### Work required
The job is to find each line in the entries holding the string "domini" and copy that line.

### Records for this task
# # # # #

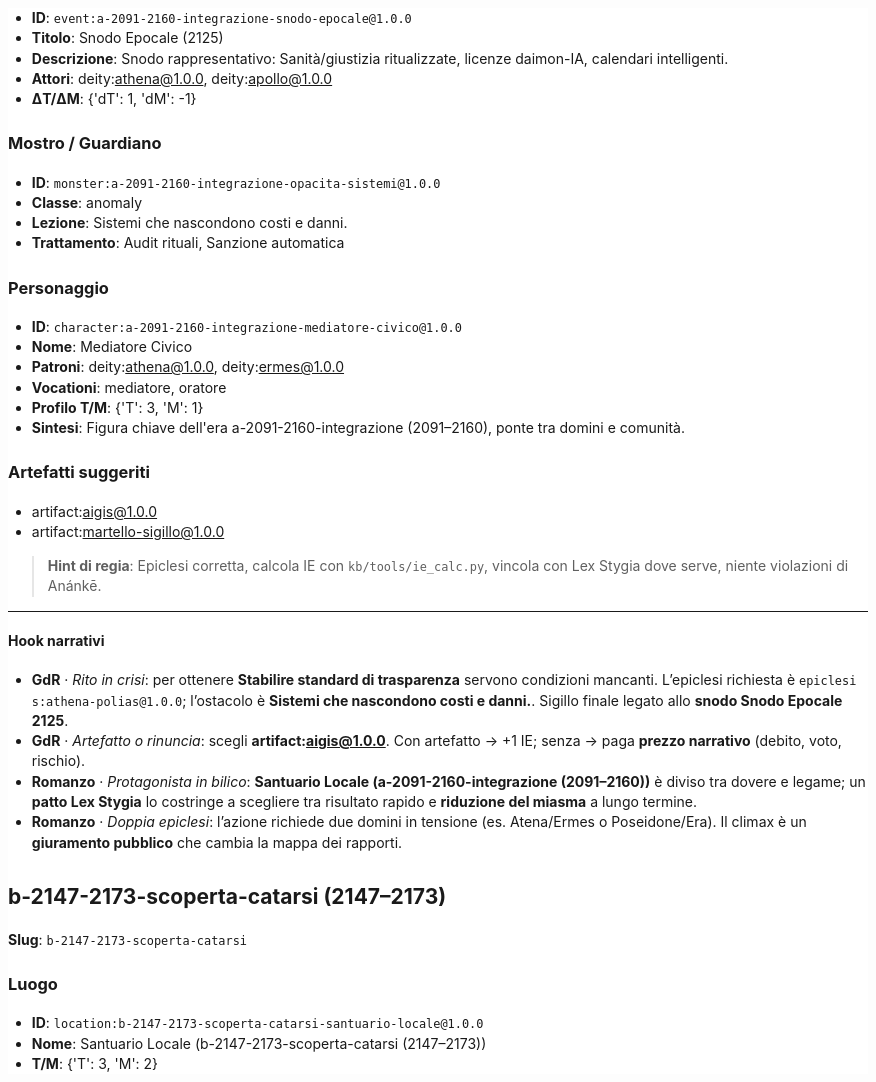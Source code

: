 - **ID**: `event:a-2091-2160-integrazione-snodo-epocale@1.0.0`
- **Titolo**: Snodo Epocale (2125)
- **Descrizione**: Snodo rappresentativo: Sanità/giustizia ritualizzate, licenze daimon-IA, calendari intelligenti.
- **Attori**: deity:athena@1.0.0, deity:apollo@1.0.0
- **ΔT/ΔM**: {'dT': 1, 'dM': -1}

### Mostro / Guardiano

- **ID**: `monster:a-2091-2160-integrazione-opacita-sistemi@1.0.0`
- **Classe**: anomaly
- **Lezione**: Sistemi che nascondono costi e danni.
- **Trattamento**: Audit rituali, Sanzione automatica

### Personaggio

- **ID**: `character:a-2091-2160-integrazione-mediatore-civico@1.0.0`
- **Nome**: Mediatore Civico
- **Patroni**: deity:athena@1.0.0, deity:ermes@1.0.0
- **Vocationi**: mediatore, oratore
- **Profilo T/M**: {'T': 3, 'M': 1}
- **Sintesi**: Figura chiave dell'era a-2091-2160-integrazione (2091–2160), ponte tra domini e comunità.

### Artefatti suggeriti
- artifact:aigis@1.0.0
- artifact:martello-sigillo@1.0.0

> **Hint di regia**: Epiclesi corretta, calcola IE con `kb/tools/ie_calc.py`, vincola con Lex Stygia dove serve, niente violazioni di Anánkē.


---

#### Hook narrativi
- **GdR** · *Rito in crisi*: per ottenere **Stabilire standard di trasparenza** servono condizioni mancanti. L’epiclesi richiesta è `epiclesis:athena-polias@1.0.0`; l’ostacolo è **Sistemi che nascondono costi e danni.**. Sigillo finale legato allo **snodo Snodo Epocale 2125**.
- **GdR** · *Artefatto o rinuncia*: scegli **artifact:aigis@1.0.0**. Con artefatto → +1 IE; senza → paga **prezzo narrativo** (debito, voto, rischio).
- **Romanzo** · *Protagonista in bilico*: **Santuario Locale (a-2091-2160-integrazione (2091–2160))** è diviso tra dovere e legame; un **patto Lex Stygia** lo costringe a scegliere tra risultato rapido e **riduzione del miasma** a lungo termine.
- **Romanzo** · *Doppia epiclesi*: l’azione richiede due domini in tensione (es. Atena/Ermes o Poseidone/Era). Il climax è un **giuramento pubblico** che cambia la mappa dei rapporti.

## b-2147-2173-scoperta-catarsi (2147–2173)
**Slug**: `b-2147-2173-scoperta-catarsi`

### Luogo

- **ID**: `location:b-2147-2173-scoperta-catarsi-santuario-locale@1.0.0`
- **Nome**: Santuario Locale (b-2147-2173-scoperta-catarsi (2147–2173))  
- **T/M**: {'T': 3, 'M': 2}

# # # # #

### Final answer
- **Sintesi**: Figura chiave dell'era a-2091-2160-integrazione (2091–2160), ponte tra domini e comunità.
- **Romanzo** · *Doppia epiclesi*: l’azione richiede due domini in tensione (es. Atena/Ermes o Poseidone/Era). Il climax è un **giuramento pubblico** che cambia la mappa dei rapporti.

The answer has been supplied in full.